«Когда я пишу, я вполне рассчитываю на читателя, полагая, что недостающие в рассказе субъективные элементы он подбавит сам», — этот афоризм известен не меньше, чем знаменитые слова о краткости, и в работах о Чехове приводится не реже. Но, вероятно, это не просто афоризм, а ведущая мысль, «общая идея» чеховской поэтики — и великая теорема поэтики нового времепи и нового повествовательного стиля. Так понял Чехова одни из далеких и, может быть, самых тонких его последователей — Дж. Б. Пристли: «…он очень далек от большинства наших модернистов, которые с первой и до последней главы копаются в душе своих героев. Метод Чехова несомненно и есть тот метод, которым создается подлинно художественная проза, рассказ, как таковой, и именно этот метод, или, во всяком случае, близкий, будет применяться в лучших творениях художественной литературы будущего. Джойсы нашей литературы не открывают новой эпохи, как это думают многие. Они замыкают собой старую эпоху… Метод Чехова, где кажущаяся простая объективность положения служит тончайшей субъективности автора, дается нелегко. Под него нельзя подделаться.
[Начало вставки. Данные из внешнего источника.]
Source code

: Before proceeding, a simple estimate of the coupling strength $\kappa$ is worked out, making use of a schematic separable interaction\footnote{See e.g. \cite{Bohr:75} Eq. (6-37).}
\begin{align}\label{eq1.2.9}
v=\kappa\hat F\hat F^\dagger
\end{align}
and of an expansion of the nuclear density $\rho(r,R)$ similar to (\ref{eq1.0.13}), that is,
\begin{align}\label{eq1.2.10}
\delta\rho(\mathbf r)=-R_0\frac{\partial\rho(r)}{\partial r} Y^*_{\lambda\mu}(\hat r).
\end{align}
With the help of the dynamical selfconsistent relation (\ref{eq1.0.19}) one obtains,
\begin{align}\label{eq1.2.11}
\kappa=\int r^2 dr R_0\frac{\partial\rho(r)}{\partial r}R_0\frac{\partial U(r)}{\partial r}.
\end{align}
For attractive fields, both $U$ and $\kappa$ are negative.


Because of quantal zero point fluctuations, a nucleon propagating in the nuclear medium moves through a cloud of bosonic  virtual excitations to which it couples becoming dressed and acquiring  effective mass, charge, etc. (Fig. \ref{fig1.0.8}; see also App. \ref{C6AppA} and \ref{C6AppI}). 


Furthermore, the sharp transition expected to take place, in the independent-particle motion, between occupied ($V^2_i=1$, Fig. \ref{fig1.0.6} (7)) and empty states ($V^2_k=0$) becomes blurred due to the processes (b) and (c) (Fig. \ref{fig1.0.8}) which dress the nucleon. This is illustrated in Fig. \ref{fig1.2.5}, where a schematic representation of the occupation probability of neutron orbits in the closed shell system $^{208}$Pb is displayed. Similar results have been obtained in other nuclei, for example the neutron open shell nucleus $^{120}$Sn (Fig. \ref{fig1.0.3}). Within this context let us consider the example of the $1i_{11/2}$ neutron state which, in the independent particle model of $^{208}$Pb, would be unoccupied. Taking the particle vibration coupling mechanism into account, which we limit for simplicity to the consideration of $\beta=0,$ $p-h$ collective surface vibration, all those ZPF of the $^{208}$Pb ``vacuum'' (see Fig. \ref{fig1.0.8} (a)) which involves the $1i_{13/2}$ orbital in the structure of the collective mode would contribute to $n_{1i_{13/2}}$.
Тут нужен гений… То, что этот метод прививается в современной литературе, — самое большое счастье для нее».
Иными словами, чеховская объективность представляет собою особую форму отношения к читателю, вовлеченному в образный мир повествования, чтобы восполнить недостающее и привнести в него то, чего в нем нет: свое личное («субъективное») видение и понимание цветов, образов, иносказаний и символов.
Старый читатель ценил объективность повествования: «Когда я точно не знаю автора, я наиболее бываю беспристрастен… и приемлю и отвергаю по чувству и понятию моему…».
Чехов подразумевал определенные литературные ассоциации, но возникнут ли они у читателя и у каждого ли из читателей они возникнут — в этом и состоит весь вопрос. Вспомним ли мы, заканчивая его степное путешествие, знакомое «О Руская земле! Уже за шеломенем еси!», подумаем ли, перечитывая описание грозы, о том же «Слове»: «Что ми шумить, что ми звенить далече рано пред зорями?» или же ничего не вспомним и ни о чем не подумаем — это, быть может, важнейшая из проблем искусства Чехова, поскольку созданные им новые формы при всем своем совершенстве и простоте остаются бессодержательными, если нам нечего в них привнести (что и происходило то и дело со старой критикой, что нередко случается нынче и, нужно думать, будет случаться и впредь).
В чеховских образах всегда есть «нечто ускользающее от определения, но понятное взору».
Трудность не просто в том, что при чтении Чехова приходится подниматься на определенный интеллектуальный уровень, ниже которого все связи обрываются, а понимание исключено, но особенно в том, что это чтение приводит нас к сложным житейским коллизиям и проблемам, к вещам, о которых хотелось бы, может быть, позабыть, оно пробуждает сознание личной ответственности и совесть, и мы говорим тогда о чеховских героях, что это люди с тревожной, мятущейся совестью, как будто эти люди — не мы…
Но, рассчитывая на читателя, Чехов должен был оставить для него какое-то пространство, создавая текст с лакунами между отдельными периодами, главками или частями, непривычный, отрывочный («почему то, а не это? Почему это, а не то?»); текст, удивлявший в свое время Льва Толстого как несомненный, но все же исполненный порядка и гармонии хаос («он кладет краски без всякой связи, а впечатление получается цельным»). Отсюда все концепции чеховского импрессионизма и случайности, отсюда же и самая удачная среди них — «техника блоков», о которой в связи со «Степью» писал шведский филолог-русист Н. Нильсон.
Приходится думать пе о частях и частностях, но об особенных свойствах чеховской прозы, о ее краткости, оставляющей простор для воображения и памяти, о «белом тексте» между отдельными рассказами, позволяющем чувствовать связанность и единство повествования, об открытых финалах, о безответных вопросах в конце, как в «Доме с мезонином», как в «Степи», в «Даме с собачкой», и — в прямой или косвенной форме — едва ли не везде; о стилевой простоте чеховской фразы, в которой всегда чувствуется нехватка определений, и наше воображение пополняет ее в меру своей собственной содержательности и глубины.
Закрытая книга — предмет неодушевленный; чтение — это, в сущности, превращение мертвой материи печатных строк в живую энергию воображения, в сознание переживаемой заново жизни. Книга создает нас, это так; но она и сама создается нами; в конце концов, мы выносим из нее не больше и не меньше того, что сами в состоянии вложить в ее текст силою нашей памяти, вдумчивости и душевной тревоги.